Healing Hidden Wounds: Developmental Trauma and Complex PTSD
Trauma isn’t always about catastrophic events or obvious harm. Often, it stems from subtle but repeated childhood experiences that, while seemingly “normal” or insignificant to an adult, left a deep imprint on a child’s developing nervous system. This is the nature of developmental trauma—and for many, it lays the foundation for what we now recognize as Complex PTSD (C-PTSD).
As children, we may have grown up with emotional neglect, inconsistent caregivers, chronic criticism, feeling unseen, or being placed in roles we weren’t equipped to handle. These moments may not have seemed traumatic at the time, and maybe they still don’t on the surface, but to a child’s brain, they felt unsafe, overwhelming, and confusing. Over time, they shaped how we see ourselves and relate to others.
How Trauma Is Processed in a Child’s Brain
The developing brain processes distress very differently than an adult’s. In early childhood, the prefrontal cortex—the part responsible for reasoning, emotional regulation, and meaning-making—is still under construction. Instead, a child relies heavily on the amygdala and brainstem, which are wired for survival, not logical understanding.
When overwhelming events occur, these primitive brain areas record trauma not as stories or memories, but as raw emotional states. The child’s system may respond with fight, flight, freeze, or fawn—and if the distress is ongoing, their nervous system may stay stuck in survival mode. The nervous system cues for danger and safety get criss-crossed. This leads to maladaptive protective patterns like hypervigilance, emotional shutdown, people-pleasing, or deep self-doubt. This can also be why an email from your boss might feel like a tiger is coming to attack you!
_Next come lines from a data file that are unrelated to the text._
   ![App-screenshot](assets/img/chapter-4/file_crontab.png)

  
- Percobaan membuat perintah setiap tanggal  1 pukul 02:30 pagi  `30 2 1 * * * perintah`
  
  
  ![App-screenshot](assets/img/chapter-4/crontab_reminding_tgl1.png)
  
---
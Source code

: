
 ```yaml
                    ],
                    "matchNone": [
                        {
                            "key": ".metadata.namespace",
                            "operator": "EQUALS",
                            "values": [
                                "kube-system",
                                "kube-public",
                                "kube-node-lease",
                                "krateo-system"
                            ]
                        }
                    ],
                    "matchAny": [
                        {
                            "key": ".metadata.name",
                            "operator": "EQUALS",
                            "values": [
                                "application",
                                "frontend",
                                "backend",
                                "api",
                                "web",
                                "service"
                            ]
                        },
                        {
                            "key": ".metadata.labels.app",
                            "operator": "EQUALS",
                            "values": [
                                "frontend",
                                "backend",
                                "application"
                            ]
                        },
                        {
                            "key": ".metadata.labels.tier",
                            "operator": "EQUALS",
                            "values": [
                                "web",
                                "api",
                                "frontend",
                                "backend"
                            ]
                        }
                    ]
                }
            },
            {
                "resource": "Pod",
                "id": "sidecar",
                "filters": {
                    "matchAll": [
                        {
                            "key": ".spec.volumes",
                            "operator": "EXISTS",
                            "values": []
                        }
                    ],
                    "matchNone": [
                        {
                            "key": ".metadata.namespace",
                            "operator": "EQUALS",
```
These responses often become hardwired into adulthood, showing up in relationships, emotional triggers, and inner narratives, long after the original experiences are forgotten or minimized.
Recognizing Complex PTSD and Its Patterns
Many adults with Complex PTSD don’t recognize their symptoms as trauma responses. You might feel emotionally numb, easily overwhelmed, disconnected from your body, or stuck in painful relationship patterns. You might believe you’re “too much” or “not enough,” even though you can’t pinpoint why.
It’s important to note that not everyone who experiences ongoing adversity in childhood will develop Complex PTSD. However, most—if not all—of us form negative core beliefs that subtly shape how we think, feel, and relate to the world around us.
These symptoms aren’t personality flaws. They’re protective adaptations—parts of your nervous system still trying to keep you safe based on old, unresolved wounds.
Healing From the Inside Out
Healing isn’t about forcing yourself to “move on” or “get over it”. It’s about working with your nervous system and unconscious protective parts, the parts that learned to disconnect, guard, or overcompensate just to survive.
Through trauma-informed therapy modalities like EMDR, Internal Family Systems (IFS), EFT and polyvagal-informed approaches, we gently revisit and reprocess the past—not to relive it, but to help your brain and body finally understand: you’re safe now.
Together, we bring awareness to the unconscious beliefs and patterns keeping you stuck. We make space for your inner parts to feel seen, supported, and integrated. We rebuild your connection to self-trust, safety, and regulation, one step at a time.
You’re not broken. You’ve been adapting. And healing is possible.